━━━━━ Data shown
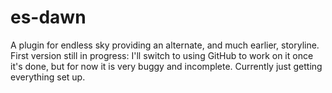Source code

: # es-dawn
A plugin for endless sky providing an alternate, and much earlier, storyline.
First version still in progress: I'll switch to using GitHub to work on it once it's done, but for now it is very buggy and incomplete.
Currently just getting everything set up.
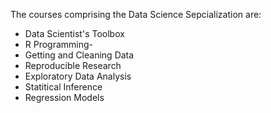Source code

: The courses comprising the Data Science Sepcialization are:

* Data Scientist's Toolbox
* R Programming-
* Getting and Cleaning Data
* Reproducible Research
* Exploratory Data Analysis
* Statitical Inference
* Regression Models
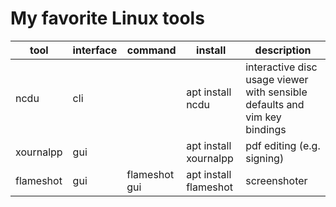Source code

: # My favorite Linux tools

| tool      | interface | command       | install               | description                                                               |
| --------- | --------- | ------------- | --------------------- | ------------------------------------------------------------------------- |
| ncdu      | cli       |               | apt install ncdu      | interactive disc usage viewer with sensible defaults and vim key bindings |
| xournalpp | gui       |               | apt install xournalpp | pdf editing (e.g. signing)                                                |
| flameshot | gui       | flameshot gui | apt install flameshot | screenshoter                                                              |
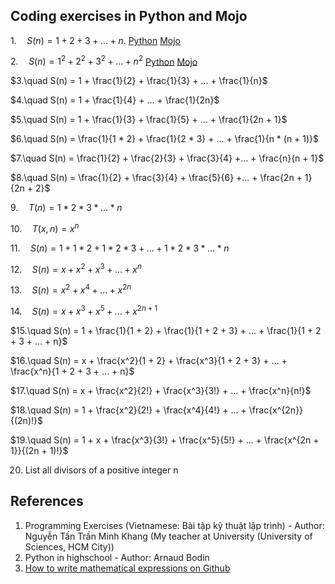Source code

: ## Coding exercises in Python and Mojo 

$1.\quad S(n) = 1 + 2 + 3 + ...+ n.$ [Python](https://github.com/bumbii/code/blob/main/python/exercises/001/001.py) [Mojo](https://github.com/bumbii/code/blob/main/mojo/exercises/001/001.mojo)

$2.\quad S(n) = 1^2 + 2^2 + 3^2 + ... + n^2$ [Python](https://github.com/bumbii/code/blob/main/python/exercises/002/002.py) [Mojo](https://github.com/bumbii/code/blob/main/mojo/exercises/002/002.mojo)

$3.\quad S(n) = 1 + \frac{1}{2} + \frac{1}{3} + ... + \frac{1}{n}$

$4.\quad S(n) = 1 + \frac{1}{4} + ... + \frac{1}{2n}$

$5.\quad S(n) = 1 + \frac{1}{3} + \frac{1}{5} + ... + \frac{1}{2n + 1}$

$6.\quad S(n) = \frac{1}{1 * 2} + \frac{1}{2 * 3} + ... + \frac{1}{n * (n + 1)}$

$7.\quad S(n) = \frac{1}{2} + \frac{2}{3} + \frac{3}{4} +... + \frac{n}{n + 1}$

$8.\quad S(n) = \frac{1}{2} + \frac{3}{4} + \frac{5}{6} +... + \frac{2n + 1}{2n + 2}$

$9.\quad T(n) = 1 * 2 * 3 * ... * n$

$10.\quad T(x, n) = x^n$

$11.\quad S(n) = 1 + 1 * 2 + 1 * 2 * 3 + ... + 1 * 2 * 3 * ... * n$

$12.\quad S(n) = x + x^2 + x^3 + ... + x^n$

$13.\quad S(n) = x^2 + x^4 + ... + x^{2n}$

$14.\quad S(n) = x + x ^ 3 + x^5 + ... + x^{2n + 1}$

$15.\quad S(n) = 1 + \frac{1}{1 + 2} + \frac{1}{1 + 2 + 3} + ... + \frac{1}{1 + 2 + 3 + ... + n}$

$16.\quad S(n) = x + \frac{x^2}{1 + 2} + \frac{x^3}{1 + 2 + 3} + ... + \frac{x^n}{1 + 2 + 3 + ... + n}$

$17.\quad S(n) = x + \frac{x^2}{2!} + \frac{x^3}{3!} + ... + \frac{x^n}{n!}$

$18.\quad S(n) = 1 + \frac{x^2}{2!} + \frac{x^4}{4!} + ... + \frac{x^{2n}}{(2n)!}$

$19.\quad S(n) = 1 + x + \frac{x^3}{3!} + \frac{x^5}{5!} + ... + \frac{x^{2n + 1}}{(2n + 1)!}$

20. List all divisors of a positive integer n

## References
1. Programming Exercises (Vietnamese: Bài tập kỹ thuật lập trình) - Author: Nguyễn Tấn Trần Minh Khang (My teacher at University (University of Sciences, HCM City))
2. Python in highschool - Author: Arnaud Bodin
3. [How to write mathematical expressions on Github](https://docs.github.com/en/get-started/writing-on-github/working-with-advanced-formatting/writing-mathematical-expressions)
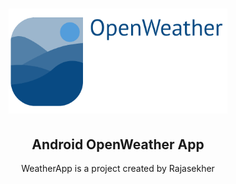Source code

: <h1 align="center">
  <a href="https://github.com/lucasmontano/openweathermap">
    <img alt="Open Weather Logo" src="./readme/logo.png" width="350px" />
  </a>
</h1>

<h2 align="center">
  Android OpenWeather App
</h2>

<p align="center">WeatherApp is a project created by Rajasekher </p>

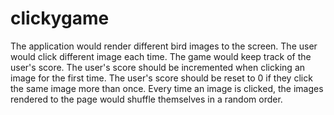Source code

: # clickygame

The application would render different bird images to the screen.
The user would click different image each time.
The game would keep track of the user's score. The user's score should be incremented when clicking an image for the first time. The user's score should be reset to 0 if they click the same image more than once.
Every time an image is clicked, the images rendered to the page would shuffle themselves in a random order.
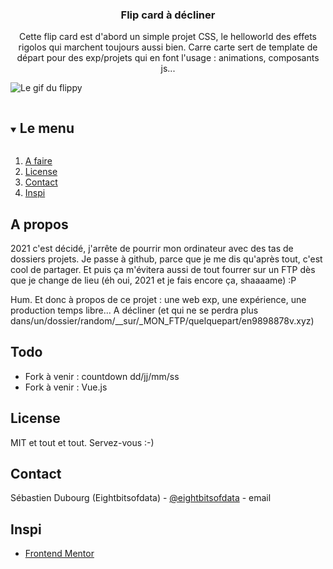  <h3 align="center">Flip card à décliner</h3>

  <p align="center">
    Cette flip card est d'abord un simple projet CSS, le helloworld des effets rigolos qui marchent toujours aussi bien.
    Carre carte sert de template de départ pour des exp/projets qui en font l'usage : animations, composants js...

  </p>
</p>

![Le gif du flippy](https://raw.githubusercontent.com/Eightbitsofdata/flippy_card/master/flippy.gif)

<details open="open">
  <summary><h2 style="display: inline-block">Le menu</h2></summary>
  <ol>
    <li><a href="#roadmap">A faire</a></li>
    <li><a href="#license">License</a></li>
    <li><a href="#contact">Contact</a></li>
    <li><a href="#acknowledgements">Inspi</a></li>
  </ol>
</details>

<!-- A propos  -->

## A propos

2021 c'est décidé, j'arrête de pourrir mon ordinateur avec des tas de dossiers projets. Je passe à github, parce que je me dis qu'après tout, c'est cool de partager. Et puis ça m'évitera aussi de tout fourrer sur un FTP dès que je change de lieu (éh oui, 2021 et je fais encore ça, shaaaame) :P

Hum.
Et donc à propos de ce projet : une web exp, une expérience, une production temps libre... A décliner (et qui ne se perdra plus dans/un/dossier/random/\_\_sur/\_MON_FTP/quelquepart/en9898878v.xyz)

<!-- Todo -->

## Todo

- Fork à venir : countdown dd/jj/mm/ss
- Fork à venir : Vue.js

<!-- LICENSE -->

## License

MIT et tout et tout. Servez-vous :-)

<!-- CONTACT -->

## Contact

Sébastien Dubourg (Eightbitsofdata) - [@eightbitsofdata](https://twitter.com/eightbitsofdata) - email

<!-- Inspi -->

## Inspi

- [Frontend Mentor](https://www.frontendmentor.io/challenges/)
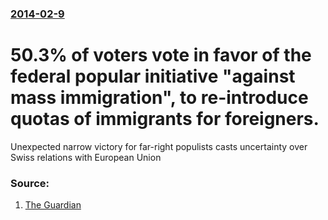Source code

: ### [2014-02-9](/news/2014/02/9/index.md)

# 50.3% of voters vote in favor of the federal popular initiative "against mass immigration", to re-introduce quotas of immigrants for foreigners. 

Unexpected narrow victory for far-right populists casts uncertainty over Swiss relations with European Union


### Source:

1. [The Guardian](http://www.theguardian.com/world/2014/feb/09/swiss-referendum-immigration-quotas)
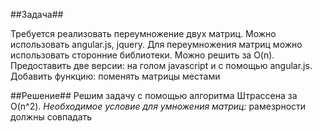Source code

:##Задача##

Требуется реализовать переумножение двух матриц. Можно использовать angular.js, jquery. Для переумножения матриц можно использовать сторонние библиотеки. Можно решить за O(n). Предоставить две версии: на голом javascript и с помощью angular.js. Добавить функцию: поменять матрицы местами


##Решение##
Решим задачу с помощью алгоритма Штрассена за O(n^2). *Необходимое условие для умножения матриц:* рамезрности должны совпадать
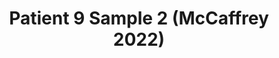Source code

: ---
title: Patient 9 Sample 2 (McCaffrey 2022)
layout: minerva-1-5
exhibit: config-mccaffrey-2022/Patient9-2 
images: https://s3.amazonaws.com/www.cycif.org/mccaffrey-2022/Patient9-2
---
━━━━━━━━━━
Problem description ▸ Show each line of the material holding "would".

Reply to the exercise ▸
The application would render different bird images to the screen.
The user would click different image each time.
The game would keep track of the user's score. The user's score should be incremented when clicking an image for the first time. The user's score should be reset to 0 if they click the same image more than once.
Every time an image is clicked, the images rendered to the page would shuffle themselves in a random order.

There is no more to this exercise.